Exposição “O Centro é azul” – Erika Malzoni

O centro é azul – Erika Malzoni

1 [coletar, acumular, misturar ]

Parte significativa das nossas interações com o mundo são enunciadas por momentos como aqueles em que somos impelidos a responder a unívoca pergunta: “CPF na nota?”. Neste caso, apenas duas possibilidades de réplica, claras, concisas, sem margem de erro ou interpretação.

É possível também considerar que lidamos com as coisas que nos cercam, nossos objetos, delegando a eles atribuições invariáveis, seguindo a mesma lógica imediatista de uma resposta automática “sim”, “não”. Consumimos o que o regime capitalista e a dinâmica de mercado nos exigem produzir e descartamos tudo na mesma velocidade, como se fugíssemos do tédio resultante do uso uniforme e previsível que damos às coisas.

O descarte vira retrato da soma inquietante daquilo que não desejamos ter e, ao mesmo tempo, do que somos, cumprindo um percurso mais enigmático do que alusivo para o esclarecimento de uma suposta auto crítica reflexiva de quem somos como sociedade.

Mas, e se fosse possível interromper por alguns instantes esta dinâmica? Tomando o tempo para enxergar nas coisas outros espaços, ou nos espaços, outras coisas. (Curioso como a ordem das palavras, neste caso, só reforça a ideia).

Retirar as coisas do mundo de suas funções originais, dar a elas novo circuito e, assim, significados variados é uma estratégia presente nas artes e um recurso bastante utilizado pelos artistas que subvertem práticas, hábitos e modos de ver e estar com a realidade, como faz Erika Malzoni. Junto de seus trabalhos, abrimos diálogos não mecânicos com objetos simples como gravatas, sacos plásticos, redes, notas fiscais, tecidos, molduras esquecidas na história. A partir deles, vamos aprendendo a deixar o sentido das coisas em aberto, que é justamente o que torna viáveis novas relações com o mundo ou uma exposição como esta e, em perspectiva, a própria ideia de arte.
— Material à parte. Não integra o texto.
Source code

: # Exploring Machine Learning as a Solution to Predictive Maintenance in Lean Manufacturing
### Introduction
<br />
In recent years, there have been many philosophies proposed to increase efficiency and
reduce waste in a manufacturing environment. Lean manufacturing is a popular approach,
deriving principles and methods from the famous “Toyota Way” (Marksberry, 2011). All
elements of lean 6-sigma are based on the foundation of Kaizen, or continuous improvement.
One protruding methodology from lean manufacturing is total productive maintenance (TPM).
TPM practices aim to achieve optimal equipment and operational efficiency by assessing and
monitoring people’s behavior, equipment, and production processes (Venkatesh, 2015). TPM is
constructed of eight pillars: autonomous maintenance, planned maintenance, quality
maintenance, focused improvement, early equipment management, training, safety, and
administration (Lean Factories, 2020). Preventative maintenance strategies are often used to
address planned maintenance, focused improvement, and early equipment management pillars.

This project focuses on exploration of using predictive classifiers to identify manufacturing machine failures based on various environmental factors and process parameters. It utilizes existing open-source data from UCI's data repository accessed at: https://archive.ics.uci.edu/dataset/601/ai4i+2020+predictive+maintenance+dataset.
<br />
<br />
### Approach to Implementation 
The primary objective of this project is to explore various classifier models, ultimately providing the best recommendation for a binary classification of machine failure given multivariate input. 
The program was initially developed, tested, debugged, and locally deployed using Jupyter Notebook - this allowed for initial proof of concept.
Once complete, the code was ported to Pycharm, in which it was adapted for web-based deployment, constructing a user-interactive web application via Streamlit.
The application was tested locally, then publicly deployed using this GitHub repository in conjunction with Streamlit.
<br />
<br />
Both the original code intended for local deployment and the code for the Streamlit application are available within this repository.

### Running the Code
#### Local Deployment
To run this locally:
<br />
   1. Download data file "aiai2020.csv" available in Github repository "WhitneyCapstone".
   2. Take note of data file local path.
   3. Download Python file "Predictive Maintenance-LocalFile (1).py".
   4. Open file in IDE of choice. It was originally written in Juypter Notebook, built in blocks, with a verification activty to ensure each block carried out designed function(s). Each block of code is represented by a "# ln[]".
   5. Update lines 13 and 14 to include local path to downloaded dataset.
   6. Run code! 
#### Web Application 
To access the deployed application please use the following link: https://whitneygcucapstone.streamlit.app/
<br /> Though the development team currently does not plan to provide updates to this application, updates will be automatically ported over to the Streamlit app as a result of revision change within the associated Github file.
2 [deambular, encontrar, conectar]

Os artistas mais implicados no seu fazer são também os mais assombrados por seu material, por suas manias, seus processos, metodologias e obsessões. Quando uma delas é deambular pela cidade, temos um caso específico de um gesto que, não apenas delineia uma prática artística de observação da paisagem, mas contribui para criar o que se vê e se percebe desde o ato de caminhar.

Produzir arte a partir disso tem um pouco da hipótese intrigante de que caminhar é tentar descobrir aquilo que encontraríamos se caminhássemos. Menos um jogo de palavras do que a provocação que se fazem alguns artistas dia a dia. Como uma meditação ativa em busca de um pensamento mais livre, ou ainda melhor neste caso, não pavimentado sobre as coisas do mundo.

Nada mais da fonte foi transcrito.